▸ What you need to do
From the first line of the listing below, retype each line up to and including the one with "# Art for Nothing (1922)"; pictures stay out.

▸ Task input
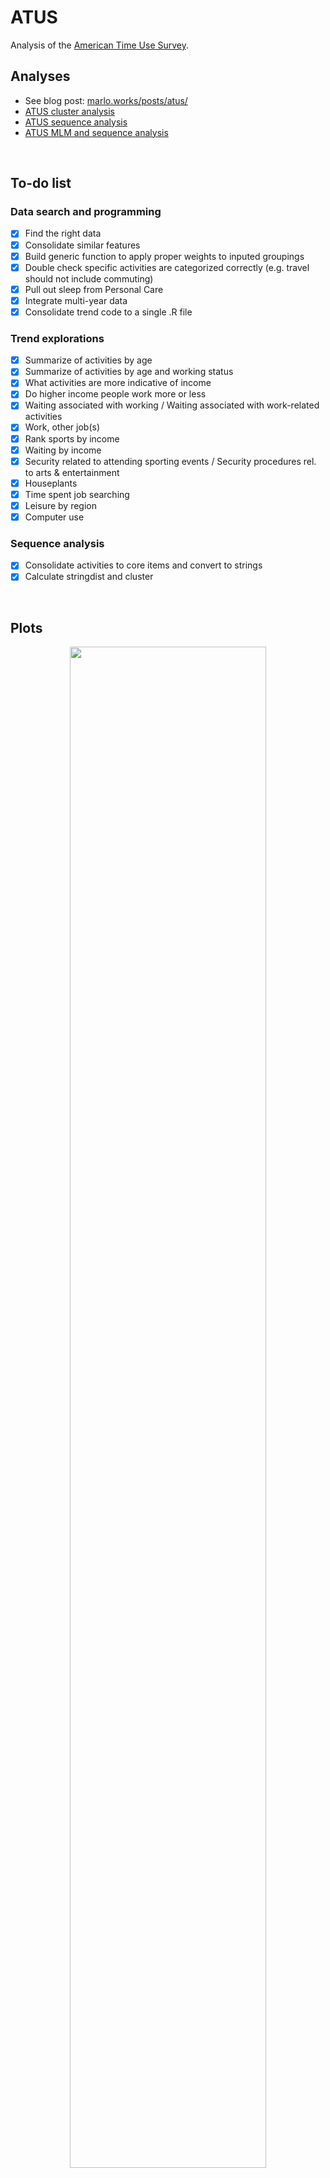 # ATUS
Analysis of the [American Time Use Survey](https://www.bls.gov/tus/).  

## Analyses
- See blog post: [marlo.works/posts/atus/](https://joemarlo.github.io/posts/atus/)
- [ATUS cluster analysis](https://github.com/joemarlo/ATUS-cluster-analysis)
- [ATUS sequence analysis](https://github.com/joemarlo/ATUS-sequence-analysis)
- [ATUS MLM and sequence analysis](https://github.com/joemarlo/ATUS-time-series)

<br>

## To-do list

### Data search and programming
- [x] Find the right data
- [x] Consolidate similar features
- [x] Build generic function to apply proper weights to inputed groupings
- [x] Double check specific activities are categorized correctly (e.g. travel should not include commuting)
- [x] Pull out sleep from Personal Care
- [x] Integrate multi-year data
- [x] Consolidate trend code to a single .R file

### Trend explorations
- [x] Summarize of activities by age
- [x] Summarize of activities by age and working status
- [x] What activities are more indicative of income
- [x] Do higher income people work more or less
- [x] Waiting associated with working / Waiting associated with work-related activities
- [x] Work, other job(s)
- [x] Rank sports by income
- [x] Waiting by income
- [x] Security related to attending sporting events / Security procedures rel. to arts & entertainment
- [x] Houseplants
- [x] Time spent job searching
- [x] Leisure by region
- [x] Computer use

### Sequence analysis
- [x] Consolidate activities to core items and convert to strings
- [x] Calculate stringdist and cluster

<br>

## Plots

<p align="center">
<img src="Plots/TV_by_age_sex.svg" width=79%>
</p>

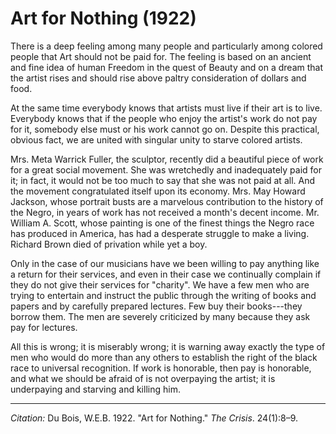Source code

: <!--
title:   Art for Nothing
author:  Du Bois, W.E.B.
journal: The Crisis
year:    1922
volume:  24
issue:   1
pages:   8-9
-->

# Art for Nothing (1922)

There is a deep feeling among many people and particularly among colored people that Art should not be paid for. The feeling is based on an ancient and  fine idea of human Freedom in the quest of Beauty and on a dream that the artist rises and should rise above paltry consideration of dollars and food. 

At the same time everybody knows that artists must live if their art is to live. Everybody knows that if the people who enjoy the artist's work do not pay for it, somebody else must or his work cannot go on. Despite this practical, obvious fact, we are united with singular unity to starve colored artists. 

Mrs. Meta Warrick Fuller, the sculptor, recently did a beautiful piece of work for a great social movement. She was wretchedly and inadequately paid for it; in fact, it would not be too much to say that she was not paid at all. And the movement congratulated itself upon its economy. Mrs. May Howard Jackson, whose portrait busts are a marvelous contribution to the history of the Negro, in years of work has not received a month's decent income. Mr. William A. Scott, whose painting is one of the finest things the Negro race has produced in America, has had a desperate struggle to make a living. Richard Brown died of privation while yet a boy. 

Only in the case of our musicians have we been willing to pay anything like a return for their services, and even in their case we continually complain if they do not give their services for "charity". We have a few men who are trying to entertain and instruct the public through the writing of books and papers and by carefully prepared lectures. Few buy their books---they borrow them. The men are severely criticized by many because they ask pay for lectures. 

All this is wrong; it is miserably wrong; it is warning away exactly the type of men who would do more  than any others to establish the right of the black race to universal recognition. If work is honorable, then pay is honorable, and what we should be afraid of is not overpaying the artist; it is underpaying and starving and killing him. 

______________
*Citation:* Du Bois, W.E.B. 1922. "Art for Nothing." *The Crisis*. 24(1):8&ndash;9.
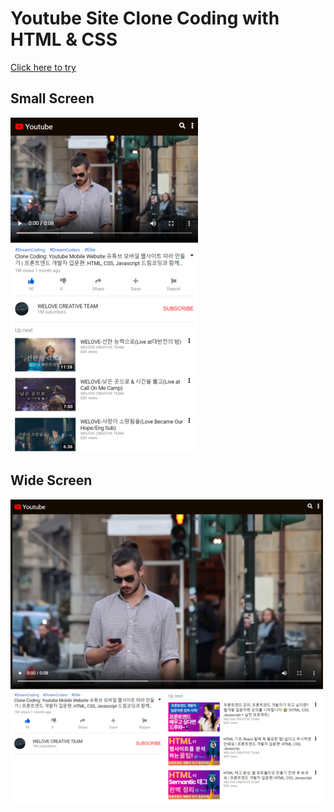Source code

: # Youtube Site Clone Coding with HTML & CSS

[Click here to try](https://hanjinhui638.github.io/youtube-site/)

## Small Screen
![small](https://github.com/hanjinhui638/youtube-site/blob/master/demo/mobile.png)
## Wide Screen
![wide](https://github.com/hanjinhui638/youtube-site/blob/master/demo/desktop.png)
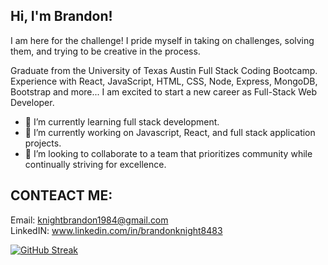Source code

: ## Hi, I'm Brandon!

I am here for the challenge! I pride myself in taking on challenges, solving them, and trying to be creative in the process. 

Graduate from the University of Texas Austin Full Stack Coding Bootcamp. Experience with React, JavaScript, HTML, CSS, Node, Express, MongoDB, Bootstrap and more... I am excited to start a new career as Full-Stack Web Developer.

- 🌱 I’m currently learning full stack development.
- 🔭 I’m currently working on Javascript, React, and full stack application projects.
- 👯 I’m looking to collaborate to a team that prioritizes community while continually striving for excellence.

## CONTEACT ME:
Email: knightbrandon1984@gmail.com <br>
LinkedIN: www.linkedin.com/in/brandonknight8483

[![GitHub Streak](https://streak-stats.demolab.com/?user=blksmk8483&theme=dark)](https://git.io/streak-stats)



<!--
**blksmk8483/blksmk8483** is a ✨ _special_ ✨ repository because its `README.md` (this file) appears on your GitHub profile.

Here are some ideas to get you started:

- 🔭 I’m currently working on ...
- 🌱 I’m currently learning ...
- 👯 I’m looking to collaborate on ...
- 🤔 I’m looking for help with ...
- 💬 Ask me about ...
- 📫 How to reach me: ...
- 😄 Pronouns: ...
- ⚡ Fun fact: ...
-->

▸ Answer for the task
 # ATUS
Analysis of the [American Time Use Survey](https://www.bls.gov/tus/).  

## Analyses
- See blog post: [marlo.works/posts/atus/](https://joemarlo.github.io/posts/atus/)
- [ATUS cluster analysis](https://github.com/joemarlo/ATUS-cluster-analysis)
- [ATUS sequence analysis](https://github.com/joemarlo/ATUS-sequence-analysis)
- [ATUS MLM and sequence analysis](https://github.com/joemarlo/ATUS-time-series)

<br>

## To-do list

### Data search and programming
- [x] Find the right data
- [x] Consolidate similar features
- [x] Build generic function to apply proper weights to inputed groupings
- [x] Double check specific activities are categorized correctly (e.g. travel should not include commuting)
- [x] Pull out sleep from Personal Care
- [x] Integrate multi-year data
- [x] Consolidate trend code to a single .R file

### Trend explorations
- [x] Summarize of activities by age
- [x] Summarize of activities by age and working status
- [x] What activities are more indicative of income
- [x] Do higher income people work more or less
- [x] Waiting associated with working / Waiting associated with work-related activities
- [x] Work, other job(s)
- [x] Rank sports by income
- [x] Waiting by income
- [x] Security related to attending sporting events / Security procedures rel. to arts & entertainment
- [x] Houseplants
- [x] Time spent job searching
- [x] Leisure by region
- [x] Computer use

### Sequence analysis
- [x] Consolidate activities to core items and convert to strings
- [x] Calculate stringdist and cluster

<br>

## Plots

<p align="center">
<img src="Plots/TV_by_age_sex.svg" width=79%>
</p>

Source code

: <!--
title:   Art for Nothing
author:  Du Bois, W.E.B.
journal: The Crisis
year:    1922
volume:  24
issue:   1
pages:   8-9
-->

# Art for Nothing (1922)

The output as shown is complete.